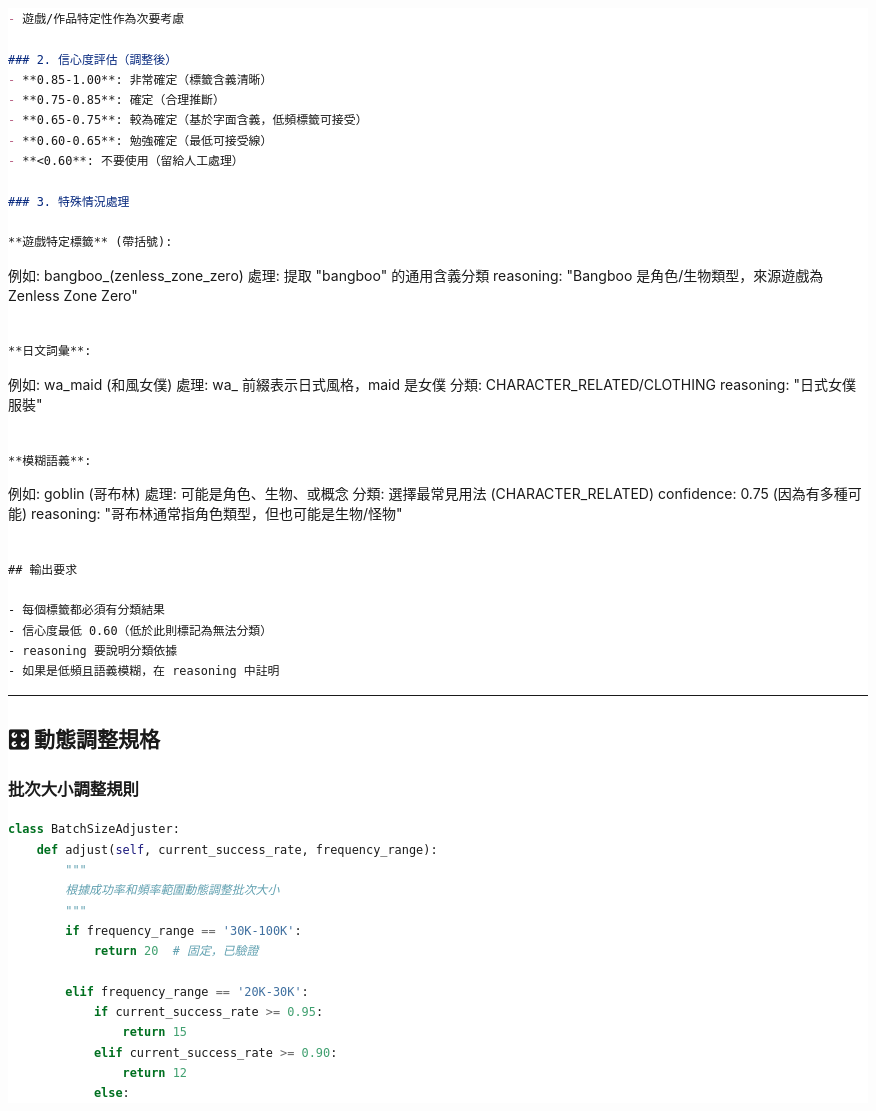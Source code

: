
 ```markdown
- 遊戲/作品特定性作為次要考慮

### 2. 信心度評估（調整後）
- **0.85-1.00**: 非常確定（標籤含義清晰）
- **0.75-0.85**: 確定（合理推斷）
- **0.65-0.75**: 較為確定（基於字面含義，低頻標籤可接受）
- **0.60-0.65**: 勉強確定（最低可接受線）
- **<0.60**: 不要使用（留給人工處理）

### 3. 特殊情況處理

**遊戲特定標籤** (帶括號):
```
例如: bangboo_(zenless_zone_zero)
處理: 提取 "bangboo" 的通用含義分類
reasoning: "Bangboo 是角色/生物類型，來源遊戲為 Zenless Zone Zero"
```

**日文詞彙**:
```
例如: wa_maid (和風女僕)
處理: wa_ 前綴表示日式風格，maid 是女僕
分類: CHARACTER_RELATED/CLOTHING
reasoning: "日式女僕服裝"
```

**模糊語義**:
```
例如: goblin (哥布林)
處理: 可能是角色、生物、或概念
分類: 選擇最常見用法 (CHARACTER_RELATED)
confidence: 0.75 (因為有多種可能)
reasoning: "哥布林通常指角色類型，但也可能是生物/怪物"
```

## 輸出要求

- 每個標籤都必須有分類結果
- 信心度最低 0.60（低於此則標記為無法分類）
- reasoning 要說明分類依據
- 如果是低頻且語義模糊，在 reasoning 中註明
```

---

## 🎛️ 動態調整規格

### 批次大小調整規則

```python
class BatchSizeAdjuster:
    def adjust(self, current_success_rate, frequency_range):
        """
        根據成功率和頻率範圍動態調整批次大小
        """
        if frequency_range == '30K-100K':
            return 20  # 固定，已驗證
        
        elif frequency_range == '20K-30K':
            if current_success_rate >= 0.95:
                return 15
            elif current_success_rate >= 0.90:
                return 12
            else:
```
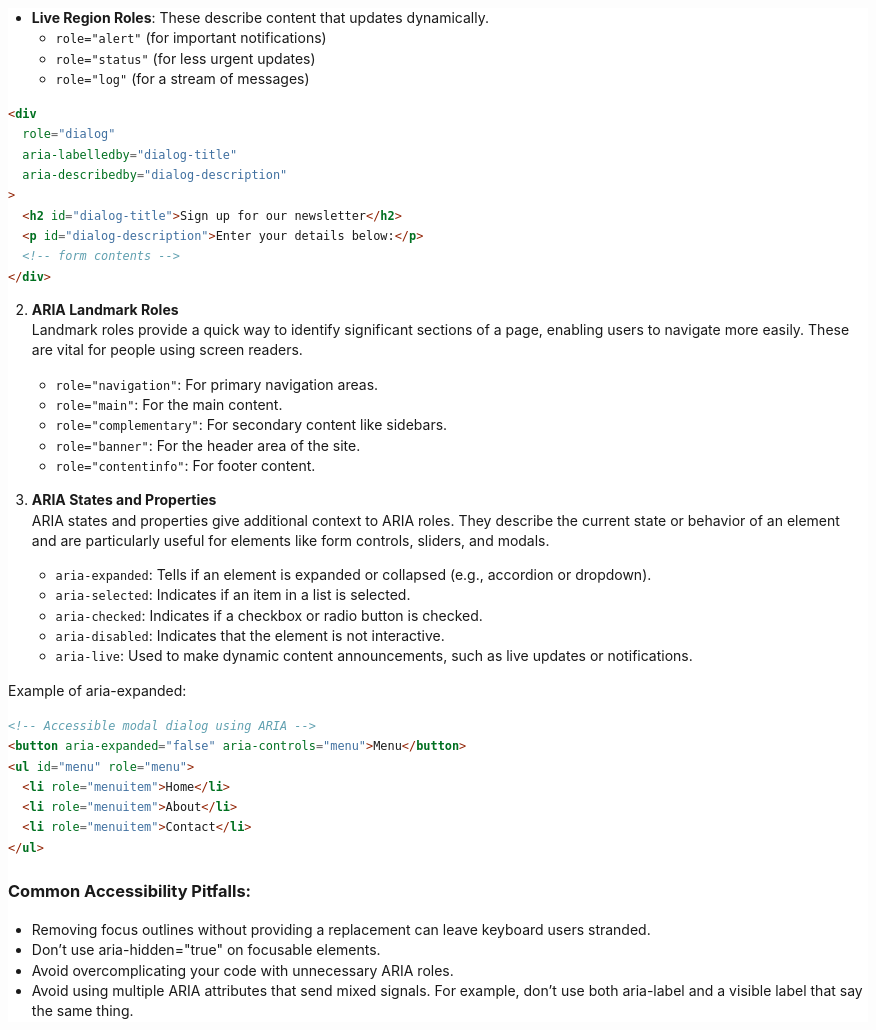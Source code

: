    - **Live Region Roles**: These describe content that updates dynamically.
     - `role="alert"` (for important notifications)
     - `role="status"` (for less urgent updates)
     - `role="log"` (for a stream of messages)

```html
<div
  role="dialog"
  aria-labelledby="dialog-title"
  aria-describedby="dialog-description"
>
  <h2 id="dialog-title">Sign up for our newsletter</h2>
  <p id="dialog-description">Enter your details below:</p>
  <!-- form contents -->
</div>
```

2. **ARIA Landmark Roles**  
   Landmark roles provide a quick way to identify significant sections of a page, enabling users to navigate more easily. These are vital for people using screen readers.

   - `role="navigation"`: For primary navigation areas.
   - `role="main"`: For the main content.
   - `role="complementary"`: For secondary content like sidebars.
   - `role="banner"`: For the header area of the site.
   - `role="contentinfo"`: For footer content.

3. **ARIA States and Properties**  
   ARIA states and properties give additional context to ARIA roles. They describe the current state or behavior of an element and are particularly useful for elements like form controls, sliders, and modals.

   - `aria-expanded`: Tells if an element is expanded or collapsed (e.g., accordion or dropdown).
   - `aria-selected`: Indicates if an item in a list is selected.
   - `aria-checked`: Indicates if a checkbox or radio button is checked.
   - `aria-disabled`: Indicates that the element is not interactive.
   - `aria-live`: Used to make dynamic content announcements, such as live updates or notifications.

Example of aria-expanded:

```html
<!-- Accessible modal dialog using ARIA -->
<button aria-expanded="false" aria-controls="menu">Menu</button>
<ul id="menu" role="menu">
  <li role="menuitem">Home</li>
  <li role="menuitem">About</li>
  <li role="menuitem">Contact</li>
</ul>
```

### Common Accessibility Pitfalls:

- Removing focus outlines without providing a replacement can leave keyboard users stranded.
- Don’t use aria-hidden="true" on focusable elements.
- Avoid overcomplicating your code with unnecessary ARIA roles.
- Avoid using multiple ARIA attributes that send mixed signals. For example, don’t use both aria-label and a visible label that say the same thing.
──────────────────────────────
About this task: Beginning with the first line of the entries above, repeat each line word for word until the line with "例如: bangboo_(zenless_zone_zero)" has been given too. Omit the pictures.

Result:
Source code

:
 ```markdown
- 遊戲/作品特定性作為次要考慮

### 2. 信心度評估（調整後）
- **0.85-1.00**: 非常確定（標籤含義清晰）
- **0.75-0.85**: 確定（合理推斷）
- **0.65-0.75**: 較為確定（基於字面含義，低頻標籤可接受）
- **0.60-0.65**: 勉強確定（最低可接受線）
- **<0.60**: 不要使用（留給人工處理）

### 3. 特殊情況處理

**遊戲特定標籤** (帶括號):
```
例如: bangboo_(zenless_zone_zero)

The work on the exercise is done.